Talk about positions of power. In companies without dating policies, it's typically best for partners to be on the same level or in different positions of power in different departments. If the two of you break up, it might be awkward if one of you is the other's boss.
Figure out a way to break the news to your respective supervisors. It's best to keep them in the know, or else they will feel you are being duplicitous. As long as you aren't letting your personal relationship affect your work, chances are your respective bosses will be happy for you.
Set ground rules for contact at your workplace. Recognize that meeting for the occasional smooch in the broom closet isn't professional. Keep your personal life compartmentalized for after the work day.
Devise a way to let your co-workers know that you aren't dating on the sly. While a formal announcement isn't necessary, telling your colleagues one by one will help you avoid "are they or aren't they" gossip behind your backs.
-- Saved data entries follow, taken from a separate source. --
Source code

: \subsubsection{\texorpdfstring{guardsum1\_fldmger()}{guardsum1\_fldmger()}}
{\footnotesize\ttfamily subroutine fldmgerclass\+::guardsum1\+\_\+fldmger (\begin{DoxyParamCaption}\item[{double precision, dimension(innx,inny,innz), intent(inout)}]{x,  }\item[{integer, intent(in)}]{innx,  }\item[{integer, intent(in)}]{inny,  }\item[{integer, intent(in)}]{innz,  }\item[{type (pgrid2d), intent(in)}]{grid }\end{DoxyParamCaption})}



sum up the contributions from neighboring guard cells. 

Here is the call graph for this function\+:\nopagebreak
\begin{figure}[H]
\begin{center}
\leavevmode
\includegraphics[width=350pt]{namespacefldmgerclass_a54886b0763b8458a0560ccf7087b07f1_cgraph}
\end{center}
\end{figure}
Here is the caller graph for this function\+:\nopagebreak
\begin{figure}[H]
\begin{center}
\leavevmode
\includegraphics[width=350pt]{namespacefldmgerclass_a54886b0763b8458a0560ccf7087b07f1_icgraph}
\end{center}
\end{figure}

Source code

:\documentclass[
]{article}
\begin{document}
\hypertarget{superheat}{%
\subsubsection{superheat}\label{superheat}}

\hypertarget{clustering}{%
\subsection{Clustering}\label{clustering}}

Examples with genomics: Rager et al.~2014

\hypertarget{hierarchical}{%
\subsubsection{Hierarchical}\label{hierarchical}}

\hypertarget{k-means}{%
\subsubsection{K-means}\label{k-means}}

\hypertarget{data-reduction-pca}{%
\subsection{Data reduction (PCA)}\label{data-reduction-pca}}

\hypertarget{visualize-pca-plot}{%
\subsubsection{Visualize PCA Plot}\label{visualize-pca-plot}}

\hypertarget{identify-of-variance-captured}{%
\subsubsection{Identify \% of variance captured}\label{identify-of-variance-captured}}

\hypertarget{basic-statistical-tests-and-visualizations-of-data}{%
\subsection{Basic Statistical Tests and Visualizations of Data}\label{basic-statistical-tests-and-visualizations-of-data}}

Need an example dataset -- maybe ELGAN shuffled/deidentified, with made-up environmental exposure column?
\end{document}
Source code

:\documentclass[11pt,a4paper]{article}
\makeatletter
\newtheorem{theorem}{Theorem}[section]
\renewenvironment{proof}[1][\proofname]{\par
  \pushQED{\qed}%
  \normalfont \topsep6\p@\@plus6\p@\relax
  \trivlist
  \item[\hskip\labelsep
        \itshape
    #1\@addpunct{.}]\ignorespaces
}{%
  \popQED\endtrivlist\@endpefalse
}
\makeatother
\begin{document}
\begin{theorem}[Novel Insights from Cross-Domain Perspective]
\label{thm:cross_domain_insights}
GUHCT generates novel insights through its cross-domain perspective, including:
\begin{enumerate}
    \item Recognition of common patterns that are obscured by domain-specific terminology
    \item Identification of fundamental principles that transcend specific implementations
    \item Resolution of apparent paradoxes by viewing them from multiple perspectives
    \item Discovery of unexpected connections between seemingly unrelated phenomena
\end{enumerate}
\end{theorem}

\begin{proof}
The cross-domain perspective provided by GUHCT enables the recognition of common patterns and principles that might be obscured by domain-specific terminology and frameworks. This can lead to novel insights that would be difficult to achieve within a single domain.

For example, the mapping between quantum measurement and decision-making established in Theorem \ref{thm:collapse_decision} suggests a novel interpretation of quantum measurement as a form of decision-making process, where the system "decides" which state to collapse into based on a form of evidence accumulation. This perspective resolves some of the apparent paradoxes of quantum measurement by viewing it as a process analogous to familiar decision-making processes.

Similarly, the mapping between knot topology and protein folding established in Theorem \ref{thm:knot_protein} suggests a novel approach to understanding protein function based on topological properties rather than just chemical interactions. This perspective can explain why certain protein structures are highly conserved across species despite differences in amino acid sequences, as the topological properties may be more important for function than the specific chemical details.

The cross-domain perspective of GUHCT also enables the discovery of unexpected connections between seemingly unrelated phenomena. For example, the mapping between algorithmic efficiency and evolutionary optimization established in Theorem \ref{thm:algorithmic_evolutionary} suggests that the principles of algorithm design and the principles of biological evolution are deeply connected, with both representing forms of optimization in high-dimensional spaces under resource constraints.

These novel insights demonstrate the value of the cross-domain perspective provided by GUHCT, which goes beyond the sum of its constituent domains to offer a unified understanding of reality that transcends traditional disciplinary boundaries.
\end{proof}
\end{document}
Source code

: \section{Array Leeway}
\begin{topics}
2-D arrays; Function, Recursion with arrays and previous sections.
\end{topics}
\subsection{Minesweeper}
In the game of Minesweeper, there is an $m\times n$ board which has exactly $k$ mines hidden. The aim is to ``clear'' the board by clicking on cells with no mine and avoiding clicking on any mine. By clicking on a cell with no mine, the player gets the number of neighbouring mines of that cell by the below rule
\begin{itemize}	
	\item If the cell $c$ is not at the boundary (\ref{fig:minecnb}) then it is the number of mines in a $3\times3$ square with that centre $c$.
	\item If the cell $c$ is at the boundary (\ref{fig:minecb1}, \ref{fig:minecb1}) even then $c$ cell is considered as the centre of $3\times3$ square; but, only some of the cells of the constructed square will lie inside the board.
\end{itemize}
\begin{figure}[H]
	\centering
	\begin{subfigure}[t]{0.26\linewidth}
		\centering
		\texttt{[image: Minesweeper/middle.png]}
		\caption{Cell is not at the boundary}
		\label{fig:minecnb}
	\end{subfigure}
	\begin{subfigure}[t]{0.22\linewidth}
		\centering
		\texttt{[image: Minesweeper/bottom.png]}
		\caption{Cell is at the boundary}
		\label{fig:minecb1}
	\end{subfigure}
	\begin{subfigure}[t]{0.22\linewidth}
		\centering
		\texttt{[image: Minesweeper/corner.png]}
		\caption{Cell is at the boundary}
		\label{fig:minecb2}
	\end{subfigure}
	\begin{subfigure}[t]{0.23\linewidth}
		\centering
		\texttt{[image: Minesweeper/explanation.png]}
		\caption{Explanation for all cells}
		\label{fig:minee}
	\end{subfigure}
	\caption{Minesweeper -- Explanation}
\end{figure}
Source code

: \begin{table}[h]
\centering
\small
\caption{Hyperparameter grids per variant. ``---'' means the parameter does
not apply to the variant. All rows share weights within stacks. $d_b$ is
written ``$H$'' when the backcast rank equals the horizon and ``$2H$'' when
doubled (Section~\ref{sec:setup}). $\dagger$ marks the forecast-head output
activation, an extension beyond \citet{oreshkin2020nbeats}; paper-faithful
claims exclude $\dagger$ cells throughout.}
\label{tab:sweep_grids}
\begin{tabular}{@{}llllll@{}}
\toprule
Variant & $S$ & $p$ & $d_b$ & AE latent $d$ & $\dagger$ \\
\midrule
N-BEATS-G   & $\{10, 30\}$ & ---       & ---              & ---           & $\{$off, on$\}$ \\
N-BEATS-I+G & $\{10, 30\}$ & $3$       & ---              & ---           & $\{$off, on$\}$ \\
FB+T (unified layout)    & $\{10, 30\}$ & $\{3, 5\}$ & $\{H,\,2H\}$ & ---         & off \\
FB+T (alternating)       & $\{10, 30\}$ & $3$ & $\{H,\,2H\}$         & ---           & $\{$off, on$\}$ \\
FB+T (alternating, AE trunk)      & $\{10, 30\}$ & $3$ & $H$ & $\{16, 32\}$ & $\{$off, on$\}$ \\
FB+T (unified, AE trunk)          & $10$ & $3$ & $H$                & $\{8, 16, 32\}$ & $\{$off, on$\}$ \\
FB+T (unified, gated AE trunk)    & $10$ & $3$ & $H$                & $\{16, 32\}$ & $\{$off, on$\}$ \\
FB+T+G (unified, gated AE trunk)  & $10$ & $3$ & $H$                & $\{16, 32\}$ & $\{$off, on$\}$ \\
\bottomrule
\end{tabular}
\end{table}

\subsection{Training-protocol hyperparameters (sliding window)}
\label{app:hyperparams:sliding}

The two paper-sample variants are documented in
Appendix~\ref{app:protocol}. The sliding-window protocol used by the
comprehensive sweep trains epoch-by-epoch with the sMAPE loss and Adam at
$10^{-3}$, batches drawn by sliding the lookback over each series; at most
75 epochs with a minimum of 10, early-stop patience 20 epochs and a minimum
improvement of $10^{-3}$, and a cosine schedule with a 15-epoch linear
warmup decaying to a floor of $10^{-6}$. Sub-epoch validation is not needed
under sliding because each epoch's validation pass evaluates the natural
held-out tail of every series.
Discuss how you would handle potential rejection. Sometimes a few dates don't lead to anything. Are the two of you adult enough to get past the end of the relationship and continue to share the same workplace? If not, it might be best to keep things platonic and avoid the dangers of dating on the job.
- Do keep the lines of communication open. The rules you two set now about your workplace romance may need to change later on as your relationship progresses. If you recognize the dangers of breaking up in your relationship, your promise to keep talking will help you two keep everyone else from talking too.
- Don't date your co-worker if your company has a policy forbidding it. Both of you may be risking your jobs. If you two are truly inseparable, one of you should consider seeking employment elsewhere so that you can have a relationship together.
- Avoid public displays of affection at work, even if you think no one is looking. You will make your co-workers uncomfortable, and that might be enough for them to lodge a complaint.